WHAT IS REQUIRED:
Print each record that follows exactly, leaving the pictures behind.

Pictures paired with source code:
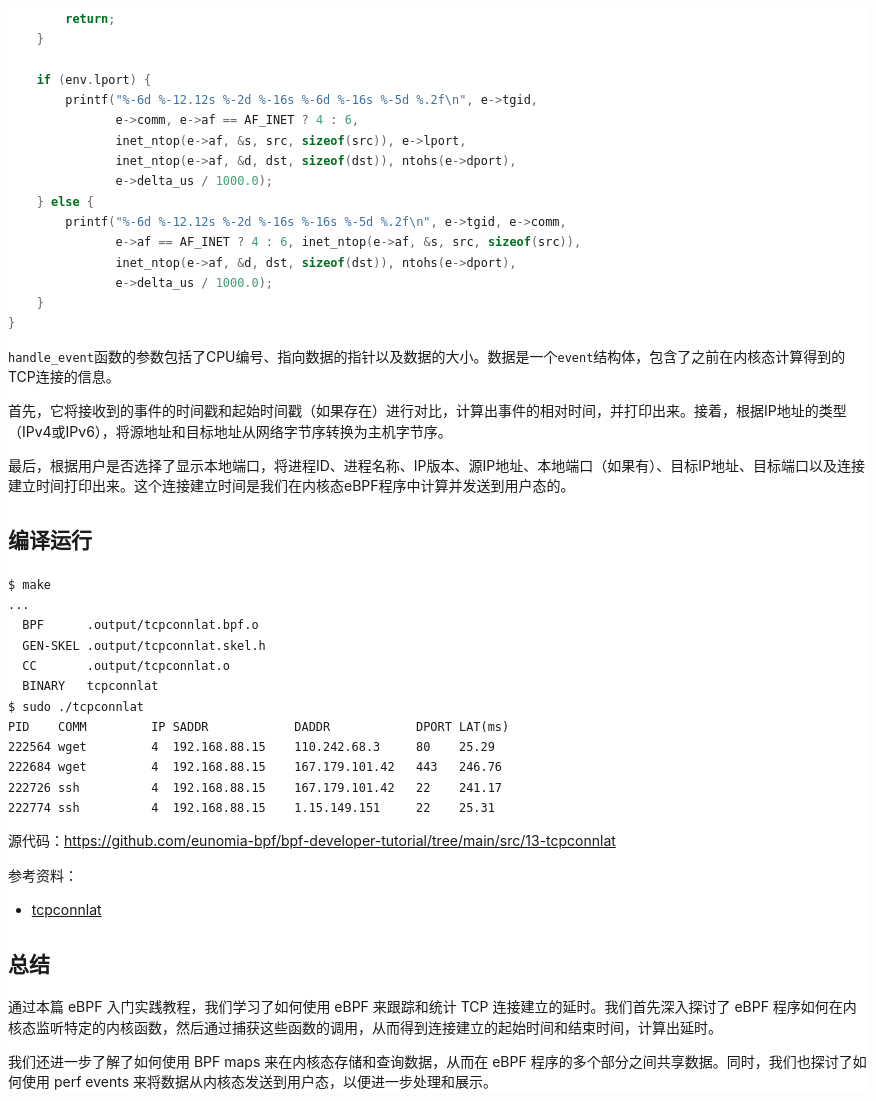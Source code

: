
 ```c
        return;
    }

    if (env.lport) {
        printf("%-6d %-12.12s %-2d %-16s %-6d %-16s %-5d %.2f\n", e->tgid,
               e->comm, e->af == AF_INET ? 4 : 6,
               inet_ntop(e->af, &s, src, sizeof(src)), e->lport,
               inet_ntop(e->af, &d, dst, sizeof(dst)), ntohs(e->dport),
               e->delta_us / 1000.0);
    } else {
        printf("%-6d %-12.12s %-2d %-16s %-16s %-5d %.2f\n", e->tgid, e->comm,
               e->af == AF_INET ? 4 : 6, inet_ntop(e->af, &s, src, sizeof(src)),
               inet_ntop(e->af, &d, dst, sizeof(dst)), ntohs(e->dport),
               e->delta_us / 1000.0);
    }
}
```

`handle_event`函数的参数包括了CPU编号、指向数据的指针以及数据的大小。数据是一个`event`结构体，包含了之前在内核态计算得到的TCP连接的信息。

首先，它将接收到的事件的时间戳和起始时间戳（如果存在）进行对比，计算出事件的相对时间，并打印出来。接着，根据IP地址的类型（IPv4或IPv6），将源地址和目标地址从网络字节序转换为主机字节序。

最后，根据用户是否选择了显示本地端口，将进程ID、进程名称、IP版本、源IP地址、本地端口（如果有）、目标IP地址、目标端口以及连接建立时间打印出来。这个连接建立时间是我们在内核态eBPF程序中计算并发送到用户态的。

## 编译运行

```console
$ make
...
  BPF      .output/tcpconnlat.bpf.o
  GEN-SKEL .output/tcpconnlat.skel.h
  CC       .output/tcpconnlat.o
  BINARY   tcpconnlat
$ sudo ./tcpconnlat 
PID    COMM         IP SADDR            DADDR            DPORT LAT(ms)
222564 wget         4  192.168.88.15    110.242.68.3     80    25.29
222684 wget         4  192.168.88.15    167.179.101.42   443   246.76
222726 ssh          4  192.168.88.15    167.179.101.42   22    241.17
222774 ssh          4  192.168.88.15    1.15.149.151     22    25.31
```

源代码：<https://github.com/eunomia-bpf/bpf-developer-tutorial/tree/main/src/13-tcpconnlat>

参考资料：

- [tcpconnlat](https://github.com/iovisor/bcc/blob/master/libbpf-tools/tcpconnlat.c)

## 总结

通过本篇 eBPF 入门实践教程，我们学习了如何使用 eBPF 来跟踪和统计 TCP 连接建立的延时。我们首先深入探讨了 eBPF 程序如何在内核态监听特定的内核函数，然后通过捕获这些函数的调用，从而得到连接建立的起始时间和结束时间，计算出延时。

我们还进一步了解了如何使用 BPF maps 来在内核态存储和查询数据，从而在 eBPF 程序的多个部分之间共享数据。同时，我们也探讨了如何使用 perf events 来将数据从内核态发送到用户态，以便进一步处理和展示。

SOLUTION TO THE PROBLEM:
Source code

:
 ```c
        return;
    }

    if (env.lport) {
        printf("%-6d %-12.12s %-2d %-16s %-6d %-16s %-5d %.2f\n", e->tgid,
               e->comm, e->af == AF_INET ? 4 : 6,
               inet_ntop(e->af, &s, src, sizeof(src)), e->lport,
               inet_ntop(e->af, &d, dst, sizeof(dst)), ntohs(e->dport),
               e->delta_us / 1000.0);
    } else {
        printf("%-6d %-12.12s %-2d %-16s %-16s %-5d %.2f\n", e->tgid, e->comm,
               e->af == AF_INET ? 4 : 6, inet_ntop(e->af, &s, src, sizeof(src)),
               inet_ntop(e->af, &d, dst, sizeof(dst)), ntohs(e->dport),
               e->delta_us / 1000.0);
    }
}
```

`handle_event`函数的参数包括了CPU编号、指向数据的指针以及数据的大小。数据是一个`event`结构体，包含了之前在内核态计算得到的TCP连接的信息。

首先，它将接收到的事件的时间戳和起始时间戳（如果存在）进行对比，计算出事件的相对时间，并打印出来。接着，根据IP地址的类型（IPv4或IPv6），将源地址和目标地址从网络字节序转换为主机字节序。

最后，根据用户是否选择了显示本地端口，将进程ID、进程名称、IP版本、源IP地址、本地端口（如果有）、目标IP地址、目标端口以及连接建立时间打印出来。这个连接建立时间是我们在内核态eBPF程序中计算并发送到用户态的。

## 编译运行

```console
$ make
...
  BPF      .output/tcpconnlat.bpf.o
  GEN-SKEL .output/tcpconnlat.skel.h
  CC       .output/tcpconnlat.o
  BINARY   tcpconnlat
$ sudo ./tcpconnlat 
PID    COMM         IP SADDR            DADDR            DPORT LAT(ms)
222564 wget         4  192.168.88.15    110.242.68.3     80    25.29
222684 wget         4  192.168.88.15    167.179.101.42   443   246.76
222726 ssh          4  192.168.88.15    167.179.101.42   22    241.17
222774 ssh          4  192.168.88.15    1.15.149.151     22    25.31
```

源代码：<https://github.com/eunomia-bpf/bpf-developer-tutorial/tree/main/src/13-tcpconnlat>

参考资料：

- [tcpconnlat](https://github.com/iovisor/bcc/blob/master/libbpf-tools/tcpconnlat.c)

## 总结

通过本篇 eBPF 入门实践教程，我们学习了如何使用 eBPF 来跟踪和统计 TCP 连接建立的延时。我们首先深入探讨了 eBPF 程序如何在内核态监听特定的内核函数，然后通过捕获这些函数的调用，从而得到连接建立的起始时间和结束时间，计算出延时。

我们还进一步了解了如何使用 BPF maps 来在内核态存储和查询数据，从而在 eBPF 程序的多个部分之间共享数据。同时，我们也探讨了如何使用 perf events 来将数据从内核态发送到用户态，以便进一步处理和展示。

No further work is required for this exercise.